2008 Earthworm Chronic Testing Phase 2, Identifying Effective Soil Conditioners and Amendment Levels in Clay and Sand Reference Soil for Use in Toxicity Testing

Toxicity testing is an important part of assessing the risk to biological organisms of existing and
new chemicals that are to be released to the environment, as well as those field soils that
potentially contain different forms of contaminants. Much of the information produced through
toxicity tests is used as part of risk assessments, in remediation plans, and in the development
of environmental quality criteria, standards, objectives, or guidelines. Different species are used
for terrestrial toxicity testing, including those belonging to the major groups: plant, collembola,
and earthworm. Many soils received for toxicity testing are difficult to work with and are
considered to be ‘non-ideal’ for the various organisms used for testing; these sub-optimal soils
present challenges for assessors. Often, the structure of these soils is not acceptable for the
biological organisms because they do not support survival, growth, and/or reproduction. Clayey
soils typically have a high bulk density, poor drainage, and are prone to compaction. Soils that
have a high sand component, low moisture retention, and low organic matter content are also
sub-optimal. From our experience, earthworms seem especially sensitive to the structure and
condition of the test soils and, although earthworms can survive in soil with little structure, they
rarely reproduce. Since earthworms inhabit soils, they need to be able to move through the soil
to live. In tests where earthworm survival, reproduction, and growth were inhibited, it was
unclear whether the observed responses were due to the contaminants in the soil or to the
structure and characteristics of the soil being tested.

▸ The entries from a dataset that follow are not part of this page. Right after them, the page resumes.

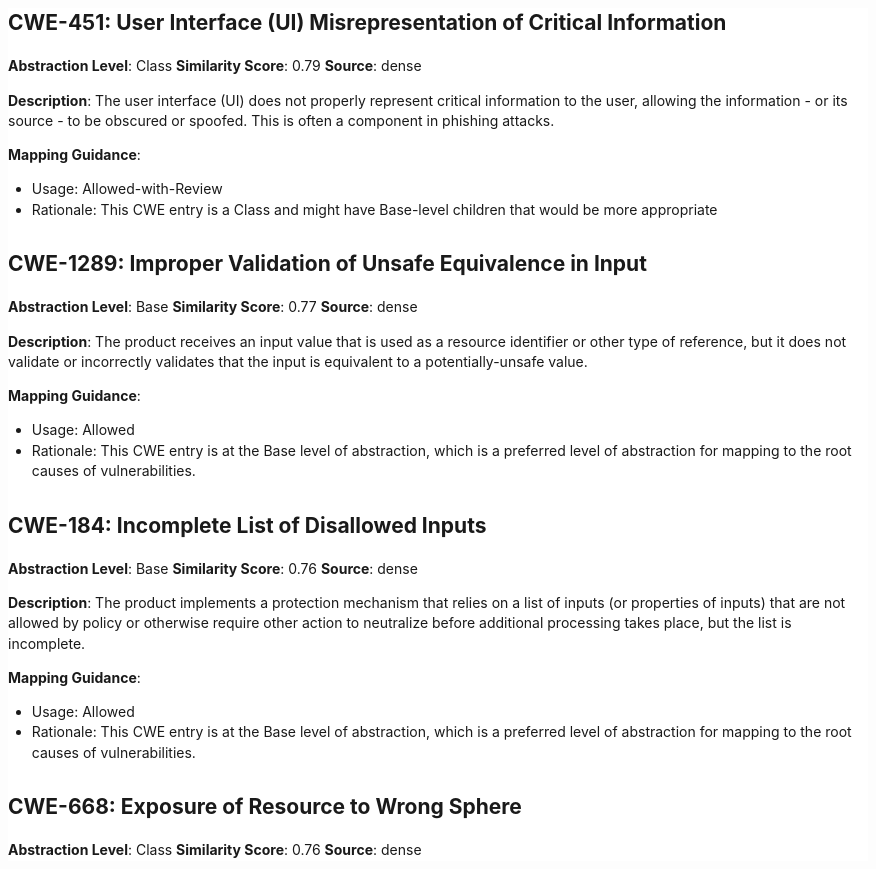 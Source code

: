 ## CWE-451: User Interface (UI) Misrepresentation of Critical Information
**Abstraction Level**: Class
**Similarity Score**: 0.79
**Source**: dense

**Description**:
The user interface (UI) does not properly represent critical information to the user, allowing the information - or its source - to be obscured or spoofed. This is often a component in phishing attacks.

**Mapping Guidance**:
- Usage: Allowed-with-Review
- Rationale: This CWE entry is a Class and might have Base-level children that would be more appropriate

## CWE-1289: Improper Validation of Unsafe Equivalence in Input
**Abstraction Level**: Base
**Similarity Score**: 0.77
**Source**: dense

**Description**:
The product receives an input value that is used as a resource identifier or other type of reference, but it does not validate or incorrectly validates that the input is equivalent to a potentially-unsafe value.

**Mapping Guidance**:
- Usage: Allowed
- Rationale: This CWE entry is at the Base level of abstraction, which is a preferred level of abstraction for mapping to the root causes of vulnerabilities.

## CWE-184: Incomplete List of Disallowed Inputs
**Abstraction Level**: Base
**Similarity Score**: 0.76
**Source**: dense

**Description**:
The product implements a protection mechanism that relies on a list of inputs (or properties of inputs) that are not allowed by policy or otherwise require other action to neutralize before additional processing takes place, but the list is incomplete.

**Mapping Guidance**:
- Usage: Allowed
- Rationale: This CWE entry is at the Base level of abstraction, which is a preferred level of abstraction for mapping to the root causes of vulnerabilities.

## CWE-668: Exposure of Resource to Wrong Sphere
**Abstraction Level**: Class
**Similarity Score**: 0.76
**Source**: dense
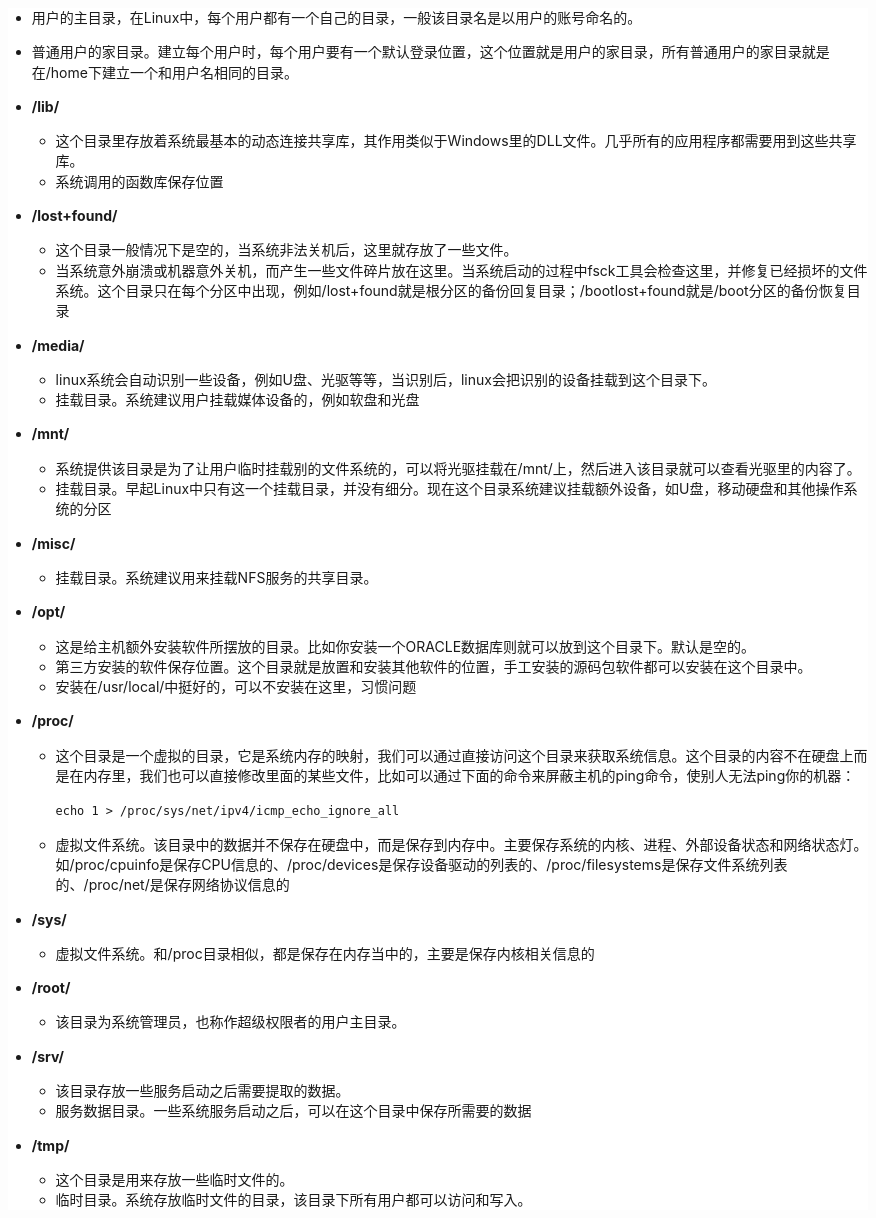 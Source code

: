   - 用户的主目录，在Linux中，每个用户都有一个自己的目录，一般该目录名是以用户的账号命名的。
  - 普通用户的家目录。建立每个用户时，每个用户要有一个默认登录位置，这个位置就是用户的家目录，所有普通用户的家目录就是在/home下建立一个和用户名相同的目录。

- **/lib/**

  - 这个目录里存放着系统最基本的动态连接共享库，其作用类似于Windows里的DLL文件。几乎所有的应用程序都需要用到这些共享库。
  - 系统调用的函数库保存位置

- **/lost+found/**

  - 这个目录一般情况下是空的，当系统非法关机后，这里就存放了一些文件。
  - 当系统意外崩溃或机器意外关机，而产生一些文件碎片放在这里。当系统启动的过程中fsck工具会检查这里，并修复已经损坏的文件系统。这个目录只在每个分区中出现，例如/lost+found就是根分区的备份回复目录；/bootlost+found就是/boot分区的备份恢复目录

- **/media/**

  - linux系统会自动识别一些设备，例如U盘、光驱等等，当识别后，linux会把识别的设备挂载到这个目录下。
  - 挂载目录。系统建议用户挂载媒体设备的，例如软盘和光盘

- **/mnt/**

  - 系统提供该目录是为了让用户临时挂载别的文件系统的，可以将光驱挂载在/mnt/上，然后进入该目录就可以查看光驱里的内容了。
  - 挂载目录。早起Linux中只有这一个挂载目录，并没有细分。现在这个目录系统建议挂载额外设备，如U盘，移动硬盘和其他操作系统的分区

- **/misc/**

  - 挂载目录。系统建议用来挂载NFS服务的共享目录。

- **/opt/**

  - 这是给主机额外安装软件所摆放的目录。比如你安装一个ORACLE数据库则就可以放到这个目录下。默认是空的。
  - 第三方安装的软件保存位置。这个目录就是放置和安装其他软件的位置，手工安装的源码包软件都可以安装在这个目录中。
  - 安装在/usr/local/中挺好的，可以不安装在这里，习惯问题

- **/proc/** 

  - 这个目录是一个虚拟的目录，它是系统内存的映射，我们可以通过直接访问这个目录来获取系统信息。这个目录的内容不在硬盘上而是在内存里，我们也可以直接修改里面的某些文件，比如可以通过下面的命令来屏蔽主机的ping命令，使别人无法ping你的机器：

    ```shell
    echo 1 > /proc/sys/net/ipv4/icmp_echo_ignore_all
    ```

  - 虚拟文件系统。该目录中的数据并不保存在硬盘中，而是保存到内存中。主要保存系统的内核、进程、外部设备状态和网络状态灯。如/proc/cpuinfo是保存CPU信息的、/proc/devices是保存设备驱动的列表的、/proc/filesystems是保存文件系统列表的、/proc/net/是保存网络协议信息的

- **/sys/**

  - 虚拟文件系统。和/proc目录相似，都是保存在内存当中的，主要是保存内核相关信息的

- **/root/**

  - 该目录为系统管理员，也称作超级权限者的用户主目录。

- **/srv/**

  - 该目录存放一些服务启动之后需要提取的数据。
  - 服务数据目录。一些系统服务启动之后，可以在这个目录中保存所需要的数据

- **/tmp/**

  - 这个目录是用来存放一些临时文件的。
  - 临时目录。系统存放临时文件的目录，该目录下所有用户都可以访问和写入。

The purpose of this literature review was to describe the various soil conditioners that have
been used to improve the characteristics and structure of soil, and to identify potentially
appropriate soil conditioners to be used to improve the structure of soils for use in toxicity tests
with biological organisms, especially earthworms. The second part of this project involves
comparative laboratory testing of the selected soil conditioners, to determine the conditioner(s)
most appropriate for use in toxicity testing with the “structurally-challenged” soils.